In a speech at Stanford University’s Hoover Institution for War, Revolution and Peace, Pompeo made no mention of the threat of imminent attacks planned by Soleimani.
It only was in response to a question that he repeated his earlier assertion that pre-empting such plots was the reason for the Jan. 3 US drone strike on Iran’s second-most powerful official.
His speech, “The Restoration of Deterrence: The Iranian Example,” focused on what he called a strategy to establish “real deterrence” against Iran following earlier US Republican and Democratic policies that encouraged Tehran’s “malign activity.”
Democratic and some Republican lawmakers have challenged the White House over the self-defense rationale supported by undisclosed intelligence over imminent attacks.
US President Donald Trump has said that the potential targets included four US embassies.
On Sunday, US Secretary of Defense Mark Esper said that he had seen no intelligence forewarning of imminent attacks on embassies.
Trump on Monday added new fuel to the controversy by saying that “it really doesn’t matter” whether Soleimani posed an imminent threat.
Pompeo said there was “a bigger strategy” behind the killing of Soleimani, the commander of the Quds Force, Iran’s elite foreign espionage and paramilitary force.
“President Trump and those of us in his national security team are re-establishing deterrence — real deterrence — against the Islamic Republic of Iran,” he said.

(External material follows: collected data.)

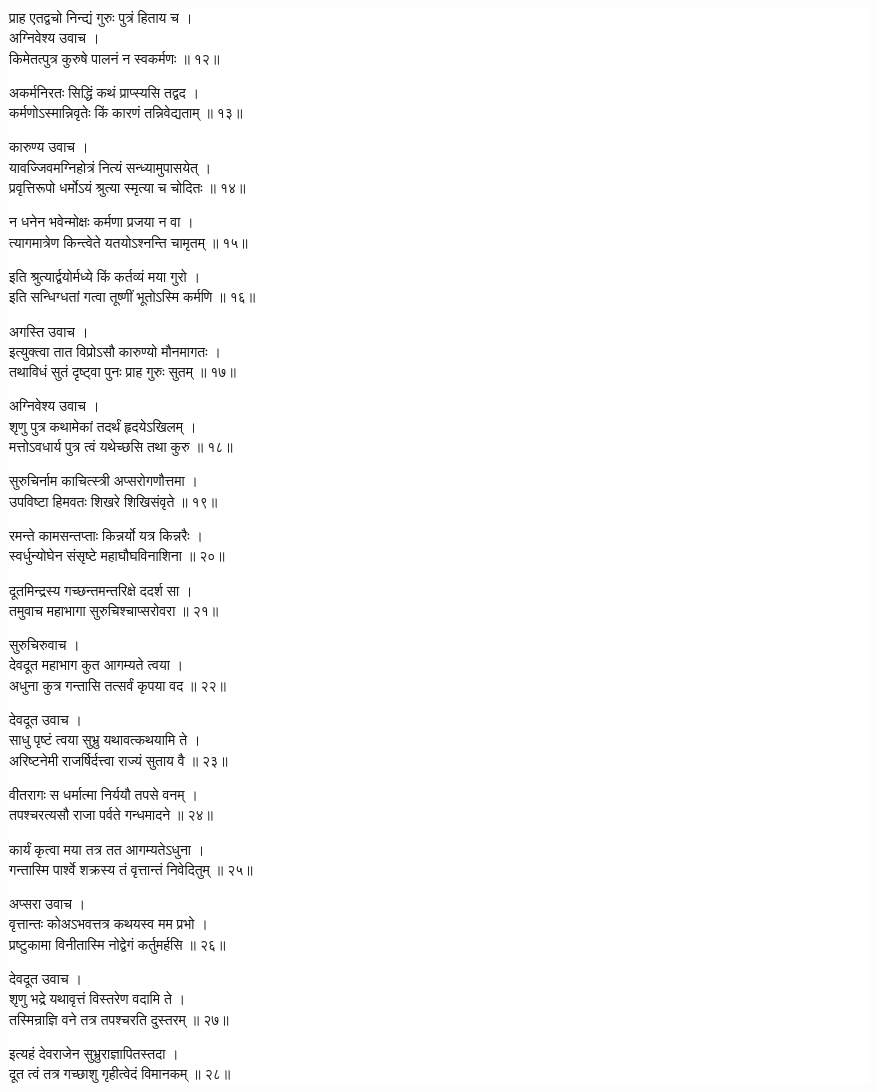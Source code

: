 प्राह एतद्वचो निन्द्यं गुरुः पुत्रं हिताय च ।  
अग्निवेश्य उवाच ।  
किमेतत्पुत्र कुरुषे पालनं न स्वकर्मणः ॥ १२॥  
  
अकर्मनिरतः सिद्धिं कथं प्राप्स्यसि तद्वद ।  
कर्मणोऽस्मान्निवृतेः किं कारणं तन्निवेद्यताम् ॥ १३॥  
  
कारुण्य उवाच ।  
यावज्जिवमग्निहोत्रं नित्यं सन्ध्यामुपासयेत् ।  
प्रवृत्तिरूपो धर्मोऽयं श्रुत्या स्मृत्या च चोदितः ॥ १४॥  
  
न धनेन भवेन्मोक्षः कर्मणा प्रजया न वा  ।  
त्यागमात्रेण किन्त्वेते यतयोऽश्नन्ति चामृतम् ॥ १५॥  
  
इति श्रुत्यार्द्वयोर्मध्ये किं कर्तव्यं मया गुरो ।  
इति सन्धिग्धतां गत्वा तूष्णीं भूतोऽस्मि कर्मणि ॥ १६॥  
  
अगस्ति उवाच ।  
इत्युक्त्वा तात विप्रोऽसौ कारुण्यो मौनमागतः ।  
तथाविधं सुतं दृष्ट्वा पुनः प्राह गुरुः सुतम् ॥ १७॥  
  
अग्निवेश्य उवाच ।  
शृणु पुत्र कथामेकां तदर्थं हृदयेऽखिलम् ।  
मत्तोऽवधार्य पुत्र त्वं यथेच्छसि तथा कुरु ॥ १८॥  
  
सुरुचिर्नाम काचित्स्त्री अप्सरोगणौत्तमा ।  
उपविष्टा हिमवतः शिखरे शिखिसंवृते ॥ १९॥  
  
रमन्ते कामसन्तप्ताः किन्नर्यो यत्र किन्नरैः ।  
स्वर्धुन्योघेन संसृष्टे महाघौघविनाशिना ॥ २०॥  
  
दूतमिन्द्रस्य गच्छन्तमन्तरिक्षे ददर्श सा ।  
तमुवाच महाभागा सुरुचिश्चाप्सरोवरा ॥ २१॥  
  
सुरुचिरुवाच ।  
देवदूत महाभाग कुत आगम्यते त्वया ।  
अधुना कुत्र गन्तासि तत्सर्वं कृपया वद ॥ २२॥  
  
देवदूत उवाच ।  
साधु पृष्टं त्वया सुभ्रु यथावत्कथयामि ते ।  
अरिष्टनेमी राजर्षिर्दत्त्वा राज्यं सुताय वै ॥ २३॥  
  
वीतरागः स धर्मात्मा निर्ययौ तपसे वनम् ।  
तपश्चरत्यसौ राजा पर्वते गन्धमादने ॥ २४॥  
  
कार्यं कृत्वा मया तत्र तत आगम्यतेऽधुना ।  
गन्तास्मि पार्श्वे शक्रस्य तं वृत्तान्तं निवेदितुम् ॥ २५॥  
  
अप्सरा उवाच ।  
वृत्तान्तः कोअऽभवत्तत्र कथयस्व मम प्रभो ।  
प्रष्टुकामा विनीतास्मि नोद्वेगं कर्तुमर्हसि ॥ २६॥  
  
देवदूत उवाच ।  
शृणु भद्रे यथावृत्तं विस्तरेण वदामि ते ।  
तस्मिन्राज्ञि वने तत्र तपश्चरति दुस्तरम् ॥ २७॥  
  
इत्यहं देवराजेन सुभ्रुराज्ञापितस्तदा ।  
दूत त्वं तत्र गच्छाशु गृहीत्वेदं विमानकम् ॥ २८॥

“Your adversary must understand not only that you have the capacity to impose cost, but that you’re in fact willing to do so,” Pompeo said, adding that a 2015 Iranian nuclear deal from which Trump withdrew in 2018 had emboldened Tehran.
“America now enjoys the greatest position of strength regarding Iran we’ve ever been in,” he said, pointing to the damage done to the Iranian economy by US sanctions that Trump reimposed following his withdrawal from the nuclear deal.
“The importance of deterrence isn’t confined to Iran,” Pompeo said. “In all cases, we must deter foes to defend freedom. That’s the whole point of President Trump’s work to make our military the strongest it’s ever been.”
He cited the resumption of lethal military aid to Ukraine for defense against Russia-backed separatists, Trump’s withdrawal from an arms control accord with Moscow and tests of a new US intermediate-range cruise missile.
Pompeo also pointed to increased US naval exercises in the South China Sea in response to China’s militarization of disputed islands and Trump’s imposition of tariffs on Chinese imports as aspects of the administration’s deterrence strategy.
“We’re restoring credibility to deterrence,” Pompeo said.